Conclusion: Recent legislation in the form of the Electricity Acts and amendments such as universalising open access have added a spirit of dynamism to the power sector in India. It is hard to see this trend reversing. Indian private sector companies are also confident of competing with foreign companies in all sectors and hence the possibility of a return to autarchy under pressure from domestic lobbies is equally unlikely. The issues previously discussed can be daunting, but the regulatory regime is evolving and is being amended to induce greater transparency and a level playing field. Above all else, there is multiparty agreement on the need for urgent reforms, which minimises the chances of political disruption. From a private investor’s standpoint, this augurs remarkably well and players who are willing to cope with an evolving regulatory regime will reap rich rewards in the near to medium future.

Rajeev Anantaram
Senior Fellow, Indian Council for Research on International Economic Relations (ICRIER), New Delhi

[1] The Planning Commission has recommended spending between 10% and 15% of GDP over the next two decades on the development of infrastructure. This translates into US$150 billion to US$200 billion annually at current levels of GDP.

[2] India was the first country in Asia to initiate a fledgling nuclear programme in 1956, under the ‘Atoms for Peace’ programme, with Canadian assistance. This assistance programme continued until 1974 after which it was discontinued following India’s first nuclear weapons test.

[3] There were pockets within India where the provision of power (mostly generation) was privately undertaken, the most notable exception being the city of Mumbai (then Bombay). Power was generated by the Tata Power Company (a private entity) but was distributed by the local government run Bombay Electric Supply and Transport Company (BEST). Other cities that privately provided power were Ahmedabad, Surat, Calcutta and recently parts of New Delhi.

[4] The tremendous variation in state policies is a cause of increasing frustration among private sector players, which in some ways has deterred participation. The amendments to the Electricity Act aim to reduce these discrepancies, while still allowing states the autonomy to formulate state specific policies. The enormity of the effort for a country as diverse as India needs no further elaboration.

[5` Plans are afoot to revive the generation of power from the plant by augmenting the infrastructure already set in place in the mid 1990s, through a consortium of Indian and foreign firms. Operational details at this point are hazy.

[6] Some left-wing political parties have criticized the recent infrastructure development drive as being too ‘urban centric’ in that it largely ignores rural geographies which are in critical need of infrastructure development. Recent governments are addressing this problem with the initiation of programmes such as the Prime Minister’s Rural Road Scheme to develop rural road infrastructure and the formation of dedicated companies like the Rural Electrification Corporation (REC), a listed company on the Bombay Stock Exchange.

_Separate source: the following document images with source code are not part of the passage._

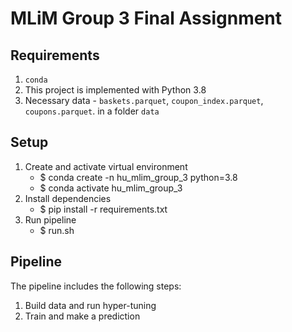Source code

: # MLiM Group 3 Final Assignment

## Requirements

1. `conda`
1. This project is implemented with Python 3.8
1. Necessary data - `baskets.parquet`, `coupon_index.parquet`, `coupons.parquet`. in a folder `data`

## Setup
1. Create and activate virtual environment
   - $ conda create -n hu_mlim_group_3 python=3.8
   - $ conda activate hu_mlim_group_3
2. Install dependencies
   - $ pip install -r requirements.txt
3. Run pipeline
   - $ run.sh

## Pipeline

The pipeline includes the following steps:
1. Build data and run hyper-tuning
1. Train and make a prediction

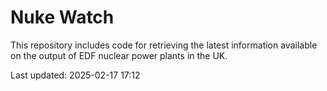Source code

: # Nuke Watch

This repository includes code for retrieving the latest information available on the output of EDF nuclear power plants in the UK.

Last updated: 2025-02-17 17:12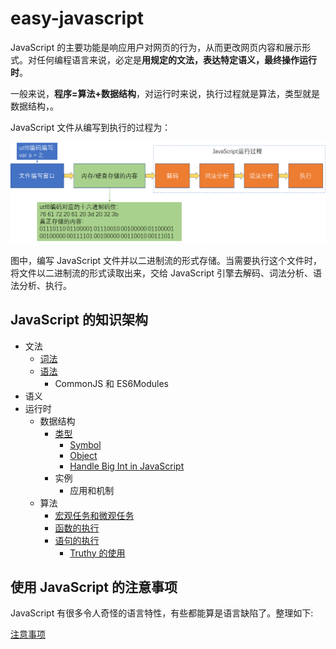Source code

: # easy-javascript

JavaScript 的主要功能是响应用户对网页的行为，从而更改网页内容和展示形式。对任何编程语言来说，必定是**用规定的文法，表达特定语义，最终操作运行时**。

一般来说，**程序=算法+数据结构**，对运行时来说，执行过程就是算法，类型就是数据结构，。

JavaScript 文件从编写到执行的过程为：

![javascript](./images/javascript.png)

图中，编写 JavaScript 文件并以二进制流的形式存储。当需要执行这个文件时，将文件以二进制流的形式读取出来，交给 JavaScript 引擎去解码、词法分析、语法分析、执行。

## JavaScript 的知识架构

- 文法
  - [词法](./词法.md)
  - [语法](./语法.md)
    - CommonJS 和 ES6Modules
- 语义
- 运行时
  - 数据结构
    - [类型](./类型.md)
      - [Symbol](./Symbol.md)
      - [Object](./Object.md)
      - [Handle Big Int in JavaScript](./Handle-Big-Int-in-JavaScript.md)
    - 实例
      - 应用和机制
  - 算法
    - [宏观任务和微观任务](./宏观任务和微观任务.md)
    - [函数的执行](./函数的执行.md)
    - [语句的执行](./语句的执行.md)
      - [Truthy 的使用](./Truthy的使用.md)

## 使用 JavaScript 的注意事项

JavaScript 有很多令人奇怪的语言特性，有些都能算是语言缺陷了。整理如下:

[注意事项](./注意事项.md)
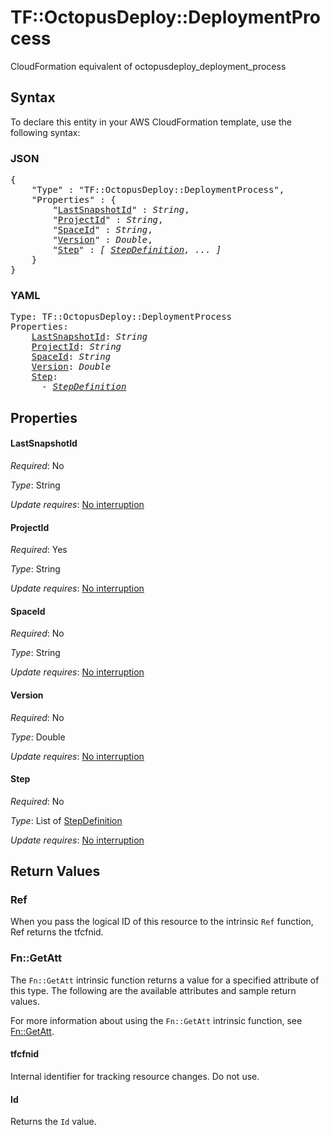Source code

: # TF::OctopusDeploy::DeploymentProcess

CloudFormation equivalent of octopusdeploy_deployment_process

## Syntax

To declare this entity in your AWS CloudFormation template, use the following syntax:

### JSON

<pre>
{
    "Type" : "TF::OctopusDeploy::DeploymentProcess",
    "Properties" : {
        "<a href="#lastsnapshotid" title="LastSnapshotId">LastSnapshotId</a>" : <i>String</i>,
        "<a href="#projectid" title="ProjectId">ProjectId</a>" : <i>String</i>,
        "<a href="#spaceid" title="SpaceId">SpaceId</a>" : <i>String</i>,
        "<a href="#version" title="Version">Version</a>" : <i>Double</i>,
        "<a href="#step" title="Step">Step</a>" : <i>[ <a href="stepdefinition.md">StepDefinition</a>, ... ]</i>
    }
}
</pre>

### YAML

<pre>
Type: TF::OctopusDeploy::DeploymentProcess
Properties:
    <a href="#lastsnapshotid" title="LastSnapshotId">LastSnapshotId</a>: <i>String</i>
    <a href="#projectid" title="ProjectId">ProjectId</a>: <i>String</i>
    <a href="#spaceid" title="SpaceId">SpaceId</a>: <i>String</i>
    <a href="#version" title="Version">Version</a>: <i>Double</i>
    <a href="#step" title="Step">Step</a>: <i>
      - <a href="stepdefinition.md">StepDefinition</a></i>
</pre>

## Properties

#### LastSnapshotId

_Required_: No

_Type_: String

_Update requires_: [No interruption](https://docs.aws.amazon.com/AWSCloudFormation/latest/UserGuide/using-cfn-updating-stacks-update-behaviors.html#update-no-interrupt)

#### ProjectId

_Required_: Yes

_Type_: String

_Update requires_: [No interruption](https://docs.aws.amazon.com/AWSCloudFormation/latest/UserGuide/using-cfn-updating-stacks-update-behaviors.html#update-no-interrupt)

#### SpaceId

_Required_: No

_Type_: String

_Update requires_: [No interruption](https://docs.aws.amazon.com/AWSCloudFormation/latest/UserGuide/using-cfn-updating-stacks-update-behaviors.html#update-no-interrupt)

#### Version

_Required_: No

_Type_: Double

_Update requires_: [No interruption](https://docs.aws.amazon.com/AWSCloudFormation/latest/UserGuide/using-cfn-updating-stacks-update-behaviors.html#update-no-interrupt)

#### Step

_Required_: No

_Type_: List of <a href="stepdefinition.md">StepDefinition</a>

_Update requires_: [No interruption](https://docs.aws.amazon.com/AWSCloudFormation/latest/UserGuide/using-cfn-updating-stacks-update-behaviors.html#update-no-interrupt)

## Return Values

### Ref

When you pass the logical ID of this resource to the intrinsic `Ref` function, Ref returns the tfcfnid.

### Fn::GetAtt

The `Fn::GetAtt` intrinsic function returns a value for a specified attribute of this type. The following are the available attributes and sample return values.

For more information about using the `Fn::GetAtt` intrinsic function, see [Fn::GetAtt](https://docs.aws.amazon.com/AWSCloudFormation/latest/UserGuide/intrinsic-function-reference-getatt.html).

#### tfcfnid

Internal identifier for tracking resource changes. Do not use.

#### Id

Returns the <code>Id</code> value.

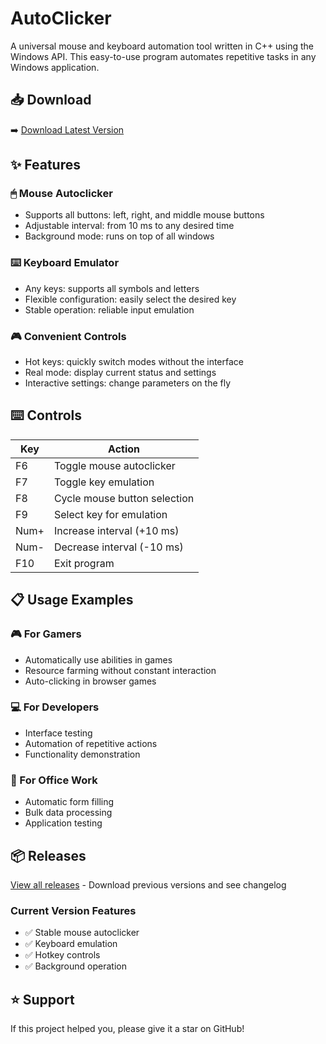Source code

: # AutoClicker

A universal mouse and keyboard automation tool written in C++ using the Windows API. This easy-to-use program automates repetitive tasks in any Windows application.

## 📥 Download

➡️ [Download Latest Version](https://github.com/Albel-coder/AutoClicker/releases/latest)

## ✨ Features

### 🖱 Mouse Autoclicker
- Supports all buttons: left, right, and middle mouse buttons
- Adjustable interval: from 10 ms to any desired time  
- Background mode: runs on top of all windows

### ⌨️ Keyboard Emulator
- Any keys: supports all symbols and letters
- Flexible configuration: easily select the desired key
- Stable operation: reliable input emulation

### 🎮 Convenient Controls
- Hot keys: quickly switch modes without the interface
- Real mode: display current status and settings
- Interactive settings: change parameters on the fly

## ⌨️ Controls

| Key | Action |
|-----|--------|
| F6 | Toggle mouse autoclicker |
| F7 | Toggle key emulation |
| F8 | Cycle mouse button selection |
| F9 | Select key for emulation |
| Num+ | Increase interval (+10 ms) |
| Num- | Decrease interval (-10 ms) |
| F10 | Exit program |

## 📋 Usage Examples

### 🎮 For Gamers
- Automatically use abilities in games
- Resource farming without constant interaction  
- Auto-clicking in browser games

### 💻 For Developers
- Interface testing
- Automation of repetitive actions
- Functionality demonstration

### 🏢 For Office Work
- Automatic form filling
- Bulk data processing
- Application testing

## 📦 Releases

[View all releases](https://github.com/Albel-coder/AutoClicker/releases) - Download previous versions and see changelog

### Current Version Features
- ✅ Stable mouse autoclicker
- ✅ Keyboard emulation  
- ✅ Hotkey controls
- ✅ Background operation

## ⭐️ Support

If this project helped you, please give it a star on GitHub!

[7] Examples of joint ventures between Indian foreign power equipment manufacturers include Larsen & Toubro’s joint venture with Mitsubishi Heavy Industries to manufacture super-critical steam turbines, Jindal Steel Works’ joint venture with Toshiba and Alstom’s agreement with Bharat Heavy Electricals Limited. Several companies with an established presence in India, such as Siemens and General Electric, are significantly expanding operations in India to manufacture next generation technology and also their related R&D activity.

[8] Business Standard, 23/XII/2009, p. 6.